Task description:
Your answer must consist solely of the lines from the start of the entries below through the line with "Manual de compilação", unchanged.

Extracted data entries:
--- --- ---

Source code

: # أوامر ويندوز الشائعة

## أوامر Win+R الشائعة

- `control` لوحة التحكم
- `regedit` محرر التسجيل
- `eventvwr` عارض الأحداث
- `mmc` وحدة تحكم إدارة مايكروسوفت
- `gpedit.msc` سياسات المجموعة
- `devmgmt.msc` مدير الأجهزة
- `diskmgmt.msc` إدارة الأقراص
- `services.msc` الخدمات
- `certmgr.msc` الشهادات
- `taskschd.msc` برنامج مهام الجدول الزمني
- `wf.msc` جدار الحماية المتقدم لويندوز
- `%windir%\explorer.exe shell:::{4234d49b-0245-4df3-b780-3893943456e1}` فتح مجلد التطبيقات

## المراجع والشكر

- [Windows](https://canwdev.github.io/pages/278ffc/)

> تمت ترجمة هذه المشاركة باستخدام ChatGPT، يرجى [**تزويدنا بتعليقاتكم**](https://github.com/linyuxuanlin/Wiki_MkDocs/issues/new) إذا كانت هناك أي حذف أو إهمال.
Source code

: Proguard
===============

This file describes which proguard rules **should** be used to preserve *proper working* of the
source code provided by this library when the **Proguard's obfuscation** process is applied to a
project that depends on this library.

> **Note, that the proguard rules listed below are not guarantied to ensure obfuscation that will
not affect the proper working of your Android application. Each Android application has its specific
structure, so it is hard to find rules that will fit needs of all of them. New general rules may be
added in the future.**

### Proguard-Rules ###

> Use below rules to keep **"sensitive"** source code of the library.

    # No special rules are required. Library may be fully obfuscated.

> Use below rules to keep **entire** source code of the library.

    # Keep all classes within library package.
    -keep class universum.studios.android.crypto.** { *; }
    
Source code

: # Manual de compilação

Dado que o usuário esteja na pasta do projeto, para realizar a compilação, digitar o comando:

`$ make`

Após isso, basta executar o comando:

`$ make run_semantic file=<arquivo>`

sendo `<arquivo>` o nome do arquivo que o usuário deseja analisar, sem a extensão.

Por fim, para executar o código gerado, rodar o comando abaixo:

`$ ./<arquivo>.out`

--- --- ---

Output for this task:
Source code

: # أوامر ويندوز الشائعة

## أوامر Win+R الشائعة

- `control` لوحة التحكم
- `regedit` محرر التسجيل
- `eventvwr` عارض الأحداث
- `mmc` وحدة تحكم إدارة مايكروسوفت
- `gpedit.msc` سياسات المجموعة
- `devmgmt.msc` مدير الأجهزة
- `diskmgmt.msc` إدارة الأقراص
- `services.msc` الخدمات
- `certmgr.msc` الشهادات
- `taskschd.msc` برنامج مهام الجدول الزمني
- `wf.msc` جدار الحماية المتقدم لويندوز
- `%windir%\explorer.exe shell:::{4234d49b-0245-4df3-b780-3893943456e1}` فتح مجلد التطبيقات

## المراجع والشكر

- [Windows](https://canwdev.github.io/pages/278ffc/)

> تمت ترجمة هذه المشاركة باستخدام ChatGPT، يرجى [**تزويدنا بتعليقاتكم**](https://github.com/linyuxuanlin/Wiki_MkDocs/issues/new) إذا كانت هناك أي حذف أو إهمال.
Source code

: Proguard
===============

This file describes which proguard rules **should** be used to preserve *proper working* of the
source code provided by this library when the **Proguard's obfuscation** process is applied to a
project that depends on this library.

> **Note, that the proguard rules listed below are not guarantied to ensure obfuscation that will
not affect the proper working of your Android application. Each Android application has its specific
structure, so it is hard to find rules that will fit needs of all of them. New general rules may be
added in the future.**

### Proguard-Rules ###

> Use below rules to keep **"sensitive"** source code of the library.

    # No special rules are required. Library may be fully obfuscated.

> Use below rules to keep **entire** source code of the library.

    # Keep all classes within library package.
    -keep class universum.studios.android.crypto.** { *; }
    
Source code

: # Manual de compilação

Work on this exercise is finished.